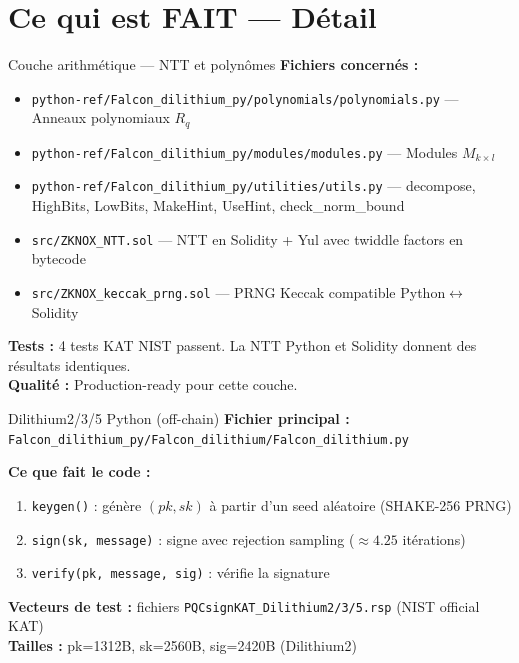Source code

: \documentclass[12pt, a4paper]{article}
\begin{document}
\newpage
\section{Ce qui est FAIT --- Détail}

\begin{done}{Couche arithmétique --- NTT et polynômes}
\textbf{Fichiers concernés :}
\begin{itemize}
  \item \texttt{python-ref/Falcon\_dilithium\_py/polynomials/polynomials.py} --- Anneaux polynomiaux $R_q$
  \item \texttt{python-ref/Falcon\_dilithium\_py/modules/modules.py} --- Modules $M_{k \times l}$
  \item \texttt{python-ref/Falcon\_dilithium\_py/utilities/utils.py} --- decompose, HighBits, LowBits, MakeHint, UseHint, check\_norm\_bound
  \item \texttt{src/ZKNOX\_NTT.sol} --- NTT en Solidity + Yul avec twiddle factors en bytecode
  \item \texttt{src/ZKNOX\_keccak\_prng.sol} --- PRNG Keccak compatible Python$\leftrightarrow$Solidity

\end{itemize}
\textbf{Tests :} 4 tests KAT NIST passent. La NTT Python et Solidity donnent des résultats identiques.\\
\textbf{Qualité :} Production-ready pour cette couche.
\end{done}

\begin{done}{Dilithium2/3/5 Python (off-chain)}
\textbf{Fichier principal :} \texttt{Falcon\_dilithium\_py/Falcon\_dilithium/Falcon\_dilithium.py}

\textbf{Ce que fait le code :}
\begin{enumerate}
  \item \texttt{keygen()} : génère $(pk, sk)$ à partir d'un seed aléatoire (SHAKE-256 PRNG)
  \item \texttt{sign(sk, message)} : signe avec rejection sampling ($\approx 4.25$ itérations)
  \item \texttt{verify(pk, message, sig)} : vérifie la signature
\end{enumerate}

\textbf{Vecteurs de test :} fichiers \texttt{PQCsignKAT\_Dilithium2/3/5.rsp} (NIST official KAT)\\
\textbf{Tailles :} pk=1312B, sk=2560B, sig=2420B (Dilithium2)
\end{done}
\end{document}

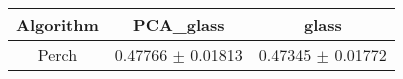 \begin{table}
\begin{center}
\begin{tabular}{|c|c|c|}
\hline
\bf Algorithm & \bf PCA\_glass & \bf glass\\
\hline
Perch & 0.47766 $\pm$ 0.01813 & 0.47345 $\pm$ 0.01772 \\
\hline
\end{tabular}
\end{center}
\end{table}
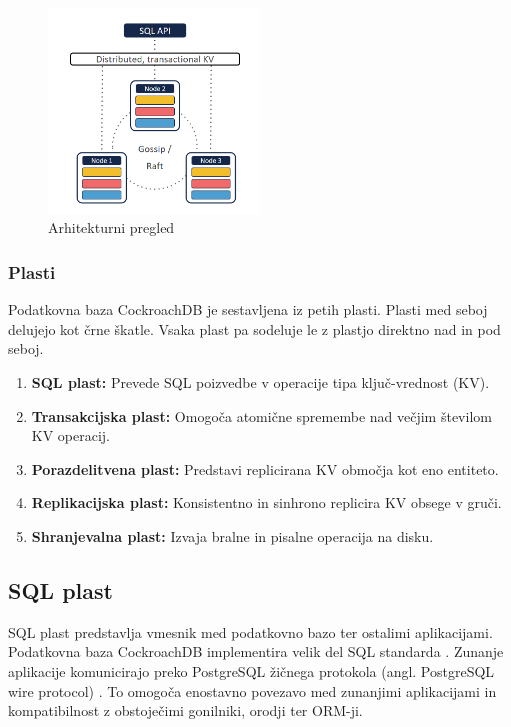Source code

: \documentclass[a4paper, 12pt]{book}
\begin{document}
\begin{figure}[H]
\begin{center}
\includegraphics[width=0.5\textwidth]{resources/crdb-arhitecture-overview.png}
\end{center}
\caption{Arhitekturni pregled \cite{CRDB-2017}}
\label{img_crdb_arhitecture_overview}
\end{figure}

\subsubsection{Plasti}
Podatkovna baza CockroachDB je sestavljena iz petih plasti. Plasti med seboj delujejo kot črne škatle. Vsaka plast pa sodeluje le z plastjo direktno nad in pod seboj.

\begin{enumerate}
    \item \textbf{SQL plast:} Prevede SQL poizvedbe v operacije tipa ključ-vrednost (KV).
    \item \textbf{Transakcijska plast:} Omogoča atomične spremembe nad večjim šte\-vi\-lom KV operacij.
    \item \textbf{Porazdelitvena plast:} Predstavi replicirana KV območja kot eno entiteto.
    \item \textbf{Replikacijska plast:} Konsistentno in sinhrono replicira KV obsege v gruči.
    \item \textbf{Shranjevalna plast:} Izvaja bralne in pisalne operacija na disku.
\end{enumerate}

\subsection{SQL plast}

SQL plast predstavlja vmesnik med podatkovno bazo ter ostalimi aplikacijami.  Podatkovna baza CockroachDB implementira velik del SQL standarda \cite{CRDB-sql-standard}. Zunanje aplikacije komunicirajo preko PostgreSQL žičnega protokola (angl. PostgreSQL wire protocol) \cite{psql-wire-protocol}. To omogoča enostavno povezavo med zunanjimi aplikacijami in kompatibilnost z obstoječimi gonilniki, orodji ter ORM-ji.
\end{document}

--

What to produce
Repeat every record above exactly, but leave out any pictures.

Your response
Source code

: \documentclass[12pt, a4paper]{article}
\begin{document}
\newpage
\section{Ce qui est FAIT --- Détail}

\begin{done}{Couche arithmétique --- NTT et polynômes}
\textbf{Fichiers concernés :}
\begin{itemize}
  \item \texttt{python-ref/Falcon\_dilithium\_py/polynomials/polynomials.py} --- Anneaux polynomiaux $R_q$
  \item \texttt{python-ref/Falcon\_dilithium\_py/modules/modules.py} --- Modules $M_{k \times l}$
  \item \texttt{python-ref/Falcon\_dilithium\_py/utilities/utils.py} --- decompose, HighBits, LowBits, MakeHint, UseHint, check\_norm\_bound
  \item \texttt{src/ZKNOX\_NTT.sol} --- NTT en Solidity + Yul avec twiddle factors en bytecode
  \item \texttt{src/ZKNOX\_keccak\_prng.sol} --- PRNG Keccak compatible Python$\leftrightarrow$Solidity

\end{itemize}
\textbf{Tests :} 4 tests KAT NIST passent. La NTT Python et Solidity donnent des résultats identiques.\\
\textbf{Qualité :} Production-ready pour cette couche.
\end{done}

\begin{done}{Dilithium2/3/5 Python (off-chain)}
\textbf{Fichier principal :} \texttt{Falcon\_dilithium\_py/Falcon\_dilithium/Falcon\_dilithium.py}

\textbf{Ce que fait le code :}
\begin{enumerate}
  \item \texttt{keygen()} : génère $(pk, sk)$ à partir d'un seed aléatoire (SHAKE-256 PRNG)
  \item \texttt{sign(sk, message)} : signe avec rejection sampling ($\approx 4.25$ itérations)
  \item \texttt{verify(pk, message, sig)} : vérifie la signature
\end{enumerate}

\textbf{Vecteurs de test :} fichiers \texttt{PQCsignKAT\_Dilithium2/3/5.rsp} (NIST official KAT)\\
\textbf{Tailles :} pk=1312B, sk=2560B, sig=2420B (Dilithium2)
\end{done}
\end{document}

 \begin{table}
\begin{center}
\begin{tabular}{|c|c|c|}
\hline
\bf Algorithm & \bf PCA\_glass & \bf glass\\
\hline
Perch & 0.47766 $\pm$ 0.01813 & 0.47345 $\pm$ 0.01772 \\
\hline
\end{tabular}
\end{center}
\end{table}
Source code

: \documentclass[a4paper, 12pt]{book}
\begin{document}
\begin{figure}[H]
\begin{center}
\includegraphics[width=0.5\textwidth]{resources/crdb-arhitecture-overview.png}
\end{center}
\caption{Arhitekturni pregled \cite{CRDB-2017}}
\label{img_crdb_arhitecture_overview}
\end{figure}

\subsubsection{Plasti}
Podatkovna baza CockroachDB je sestavljena iz petih plasti. Plasti med seboj delujejo kot črne škatle. Vsaka plast pa sodeluje le z plastjo direktno nad in pod seboj.

\begin{enumerate}
    \item \textbf{SQL plast:} Prevede SQL poizvedbe v operacije tipa ključ-vrednost (KV).
    \item \textbf{Transakcijska plast:} Omogoča atomične spremembe nad večjim šte\-vi\-lom KV operacij.
    \item \textbf{Porazdelitvena plast:} Predstavi replicirana KV območja kot eno entiteto.
    \item \textbf{Replikacijska plast:} Konsistentno in sinhrono replicira KV obsege v gruči.
    \item \textbf{Shranjevalna plast:} Izvaja bralne in pisalne operacija na disku.
\end{enumerate}

\subsection{SQL plast}

SQL plast predstavlja vmesnik med podatkovno bazo ter ostalimi aplikacijami.  Podatkovna baza CockroachDB implementira velik del SQL standarda \cite{CRDB-sql-standard}. Zunanje aplikacije komunicirajo preko PostgreSQL žičnega protokola (angl. PostgreSQL wire protocol) \cite{psql-wire-protocol}. To omogoča enostavno povezavo med zunanjimi aplikacijami in kompatibilnost z obstoječimi gonilniki, orodji ter ORM-ji.
\end{document}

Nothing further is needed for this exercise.